_Data under study_:
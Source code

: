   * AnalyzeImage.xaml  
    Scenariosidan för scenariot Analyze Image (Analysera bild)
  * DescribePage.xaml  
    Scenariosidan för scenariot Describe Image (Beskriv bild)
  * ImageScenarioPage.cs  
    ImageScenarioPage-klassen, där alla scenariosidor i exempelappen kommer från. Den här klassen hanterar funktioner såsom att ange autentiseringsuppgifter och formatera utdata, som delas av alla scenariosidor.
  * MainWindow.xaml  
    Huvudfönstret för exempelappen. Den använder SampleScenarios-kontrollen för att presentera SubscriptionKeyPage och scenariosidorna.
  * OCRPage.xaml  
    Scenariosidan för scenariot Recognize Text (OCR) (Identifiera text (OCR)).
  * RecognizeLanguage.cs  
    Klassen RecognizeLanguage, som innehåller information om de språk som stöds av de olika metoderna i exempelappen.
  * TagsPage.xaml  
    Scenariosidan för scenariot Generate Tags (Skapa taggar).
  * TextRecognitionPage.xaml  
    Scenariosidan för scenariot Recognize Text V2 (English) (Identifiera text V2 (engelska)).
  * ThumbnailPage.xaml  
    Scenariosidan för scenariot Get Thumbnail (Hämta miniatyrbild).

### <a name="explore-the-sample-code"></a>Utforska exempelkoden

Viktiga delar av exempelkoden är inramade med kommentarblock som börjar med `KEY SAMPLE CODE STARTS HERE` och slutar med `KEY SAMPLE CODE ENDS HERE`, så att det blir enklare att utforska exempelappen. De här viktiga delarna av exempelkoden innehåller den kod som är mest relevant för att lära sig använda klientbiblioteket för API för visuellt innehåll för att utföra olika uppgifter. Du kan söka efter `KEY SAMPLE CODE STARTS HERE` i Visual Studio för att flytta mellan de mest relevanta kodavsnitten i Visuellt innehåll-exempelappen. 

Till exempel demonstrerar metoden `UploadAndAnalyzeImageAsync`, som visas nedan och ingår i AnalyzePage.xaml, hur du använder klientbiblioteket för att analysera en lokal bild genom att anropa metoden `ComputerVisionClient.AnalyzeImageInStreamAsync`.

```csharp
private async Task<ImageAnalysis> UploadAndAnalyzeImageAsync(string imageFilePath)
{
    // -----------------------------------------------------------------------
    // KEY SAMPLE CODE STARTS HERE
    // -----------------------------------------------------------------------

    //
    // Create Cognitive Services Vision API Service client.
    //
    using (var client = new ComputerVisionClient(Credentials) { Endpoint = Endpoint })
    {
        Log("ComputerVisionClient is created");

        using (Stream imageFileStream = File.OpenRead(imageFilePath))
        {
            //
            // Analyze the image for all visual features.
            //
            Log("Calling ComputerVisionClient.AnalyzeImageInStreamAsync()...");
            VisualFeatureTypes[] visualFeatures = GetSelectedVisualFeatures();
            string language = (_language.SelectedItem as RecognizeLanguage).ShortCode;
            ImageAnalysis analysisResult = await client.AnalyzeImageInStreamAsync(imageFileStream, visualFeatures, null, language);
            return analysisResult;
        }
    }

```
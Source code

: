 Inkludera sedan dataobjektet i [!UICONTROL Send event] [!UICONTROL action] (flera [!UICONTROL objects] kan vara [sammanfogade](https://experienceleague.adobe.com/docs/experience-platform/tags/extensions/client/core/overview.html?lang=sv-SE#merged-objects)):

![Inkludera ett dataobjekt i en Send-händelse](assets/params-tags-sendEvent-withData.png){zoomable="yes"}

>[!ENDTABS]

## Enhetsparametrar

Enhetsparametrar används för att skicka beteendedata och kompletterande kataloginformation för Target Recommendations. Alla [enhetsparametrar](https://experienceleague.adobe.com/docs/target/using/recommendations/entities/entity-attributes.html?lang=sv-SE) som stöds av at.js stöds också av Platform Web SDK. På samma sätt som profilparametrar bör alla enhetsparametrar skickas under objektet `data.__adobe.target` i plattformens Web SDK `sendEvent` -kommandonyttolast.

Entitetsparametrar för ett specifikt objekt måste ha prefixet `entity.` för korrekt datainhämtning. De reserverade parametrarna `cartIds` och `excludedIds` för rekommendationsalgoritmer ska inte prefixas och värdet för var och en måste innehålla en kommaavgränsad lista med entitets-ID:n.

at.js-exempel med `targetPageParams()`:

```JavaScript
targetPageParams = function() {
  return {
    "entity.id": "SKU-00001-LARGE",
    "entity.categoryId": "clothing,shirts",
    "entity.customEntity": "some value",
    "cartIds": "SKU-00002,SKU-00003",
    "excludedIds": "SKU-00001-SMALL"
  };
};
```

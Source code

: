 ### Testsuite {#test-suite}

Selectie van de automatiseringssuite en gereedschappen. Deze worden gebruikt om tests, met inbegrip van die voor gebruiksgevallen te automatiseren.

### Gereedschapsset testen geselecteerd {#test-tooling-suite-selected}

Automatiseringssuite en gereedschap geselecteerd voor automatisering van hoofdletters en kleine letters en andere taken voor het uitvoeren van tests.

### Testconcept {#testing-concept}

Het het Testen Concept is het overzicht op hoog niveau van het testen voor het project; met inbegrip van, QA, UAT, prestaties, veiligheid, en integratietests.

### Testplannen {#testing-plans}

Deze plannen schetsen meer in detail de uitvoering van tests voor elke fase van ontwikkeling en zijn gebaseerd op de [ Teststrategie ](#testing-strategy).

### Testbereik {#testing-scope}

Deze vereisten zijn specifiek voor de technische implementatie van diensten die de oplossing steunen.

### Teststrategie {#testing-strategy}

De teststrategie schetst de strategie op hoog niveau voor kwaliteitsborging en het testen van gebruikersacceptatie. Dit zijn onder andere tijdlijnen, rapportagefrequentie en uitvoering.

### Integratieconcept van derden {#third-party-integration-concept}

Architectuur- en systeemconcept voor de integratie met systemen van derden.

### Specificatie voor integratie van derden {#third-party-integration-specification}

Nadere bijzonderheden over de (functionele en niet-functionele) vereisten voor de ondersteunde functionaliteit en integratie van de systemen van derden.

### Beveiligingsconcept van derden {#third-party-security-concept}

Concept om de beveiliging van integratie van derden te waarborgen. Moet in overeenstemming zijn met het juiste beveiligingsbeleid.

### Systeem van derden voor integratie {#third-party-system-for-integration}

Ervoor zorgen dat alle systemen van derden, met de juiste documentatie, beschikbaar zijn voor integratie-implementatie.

_Problem statement_:
Exactly as they stand above, repeat all the records.

_Finished exercise_:
Source code

:   * AnalyzeImage.xaml  
    Scenariosidan för scenariot Analyze Image (Analysera bild)
  * DescribePage.xaml  
    Scenariosidan för scenariot Describe Image (Beskriv bild)
  * ImageScenarioPage.cs  
    ImageScenarioPage-klassen, där alla scenariosidor i exempelappen kommer från. Den här klassen hanterar funktioner såsom att ange autentiseringsuppgifter och formatera utdata, som delas av alla scenariosidor.
  * MainWindow.xaml  
    Huvudfönstret för exempelappen. Den använder SampleScenarios-kontrollen för att presentera SubscriptionKeyPage och scenariosidorna.
  * OCRPage.xaml  
    Scenariosidan för scenariot Recognize Text (OCR) (Identifiera text (OCR)).
  * RecognizeLanguage.cs  
    Klassen RecognizeLanguage, som innehåller information om de språk som stöds av de olika metoderna i exempelappen.
  * TagsPage.xaml  
    Scenariosidan för scenariot Generate Tags (Skapa taggar).
  * TextRecognitionPage.xaml  
    Scenariosidan för scenariot Recognize Text V2 (English) (Identifiera text V2 (engelska)).
  * ThumbnailPage.xaml  
    Scenariosidan för scenariot Get Thumbnail (Hämta miniatyrbild).

### <a name="explore-the-sample-code"></a>Utforska exempelkoden

Viktiga delar av exempelkoden är inramade med kommentarblock som börjar med `KEY SAMPLE CODE STARTS HERE` och slutar med `KEY SAMPLE CODE ENDS HERE`, så att det blir enklare att utforska exempelappen. De här viktiga delarna av exempelkoden innehåller den kod som är mest relevant för att lära sig använda klientbiblioteket för API för visuellt innehåll för att utföra olika uppgifter. Du kan söka efter `KEY SAMPLE CODE STARTS HERE` i Visual Studio för att flytta mellan de mest relevanta kodavsnitten i Visuellt innehåll-exempelappen. 

Till exempel demonstrerar metoden `UploadAndAnalyzeImageAsync`, som visas nedan och ingår i AnalyzePage.xaml, hur du använder klientbiblioteket för att analysera en lokal bild genom att anropa metoden `ComputerVisionClient.AnalyzeImageInStreamAsync`.

```csharp
private async Task<ImageAnalysis> UploadAndAnalyzeImageAsync(string imageFilePath)
{
    // -----------------------------------------------------------------------
    // KEY SAMPLE CODE STARTS HERE
    // -----------------------------------------------------------------------

    //
    // Create Cognitive Services Vision API Service client.
    //
    using (var client = new ComputerVisionClient(Credentials) { Endpoint = Endpoint })
    {
        Log("ComputerVisionClient is created");

        using (Stream imageFileStream = File.OpenRead(imageFilePath))
        {
            //
            // Analyze the image for all visual features.
            //
            Log("Calling ComputerVisionClient.AnalyzeImageInStreamAsync()...");
            VisualFeatureTypes[] visualFeatures = GetSelectedVisualFeatures();
            string language = (_language.SelectedItem as RecognizeLanguage).ShortCode;
            ImageAnalysis analysisResult = await client.AnalyzeImageInStreamAsync(imageFileStream, visualFeatures, null, language);
            return analysisResult;
        }
    }

```
Source code

: Inkludera sedan dataobjektet i [!UICONTROL Send event] [!UICONTROL action] (flera [!UICONTROL objects] kan vara [sammanfogade](https://experienceleague.adobe.com/docs/experience-platform/tags/extensions/client/core/overview.html?lang=sv-SE#merged-objects)):

![Inkludera ett dataobjekt i en Send-händelse](assets/params-tags-sendEvent-withData.png){zoomable="yes"}

>[!ENDTABS]

## Enhetsparametrar

Enhetsparametrar används för att skicka beteendedata och kompletterande kataloginformation för Target Recommendations. Alla [enhetsparametrar](https://experienceleague.adobe.com/docs/target/using/recommendations/entities/entity-attributes.html?lang=sv-SE) som stöds av at.js stöds också av Platform Web SDK. På samma sätt som profilparametrar bör alla enhetsparametrar skickas under objektet `data.__adobe.target` i plattformens Web SDK `sendEvent` -kommandonyttolast.

Entitetsparametrar för ett specifikt objekt måste ha prefixet `entity.` för korrekt datainhämtning. De reserverade parametrarna `cartIds` och `excludedIds` för rekommendationsalgoritmer ska inte prefixas och värdet för var och en måste innehålla en kommaavgränsad lista med entitets-ID:n.

at.js-exempel med `targetPageParams()`:

```JavaScript
targetPageParams = function() {
  return {
    "entity.id": "SKU-00001-LARGE",
    "entity.categoryId": "clothing,shirts",
    "entity.customEntity": "some value",
    "cartIds": "SKU-00002,SKU-00003",
    "excludedIds": "SKU-00001-SMALL"
  };
};
```

Source code

: ### Testsuite {#test-suite}

Selectie van de automatiseringssuite en gereedschappen. Deze worden gebruikt om tests, met inbegrip van die voor gebruiksgevallen te automatiseren.

### Gereedschapsset testen geselecteerd {#test-tooling-suite-selected}

Automatiseringssuite en gereedschap geselecteerd voor automatisering van hoofdletters en kleine letters en andere taken voor het uitvoeren van tests.

### Testconcept {#testing-concept}

Het het Testen Concept is het overzicht op hoog niveau van het testen voor het project; met inbegrip van, QA, UAT, prestaties, veiligheid, en integratietests.

### Testplannen {#testing-plans}

Deze plannen schetsen meer in detail de uitvoering van tests voor elke fase van ontwikkeling en zijn gebaseerd op de [ Teststrategie ](#testing-strategy).

### Testbereik {#testing-scope}

Deze vereisten zijn specifiek voor de technische implementatie van diensten die de oplossing steunen.

### Teststrategie {#testing-strategy}

De teststrategie schetst de strategie op hoog niveau voor kwaliteitsborging en het testen van gebruikersacceptatie. Dit zijn onder andere tijdlijnen, rapportagefrequentie en uitvoering.

### Integratieconcept van derden {#third-party-integration-concept}

Architectuur- en systeemconcept voor de integratie met systemen van derden.

### Specificatie voor integratie van derden {#third-party-integration-specification}

Nadere bijzonderheden over de (functionele en niet-functionele) vereisten voor de ondersteunde functionaliteit en integratie van de systemen van derden.

### Beveiligingsconcept van derden {#third-party-security-concept}

Concept om de beveiliging van integratie van derden te waarborgen. Moet in overeenstemming zijn met het juiste beveiligingsbeleid.

### Systeem van derden voor integratie {#third-party-system-for-integration}

Ervoor zorgen dat alle systemen van derden, met de juiste documentatie, beschikbaar zijn voor integratie-implementatie.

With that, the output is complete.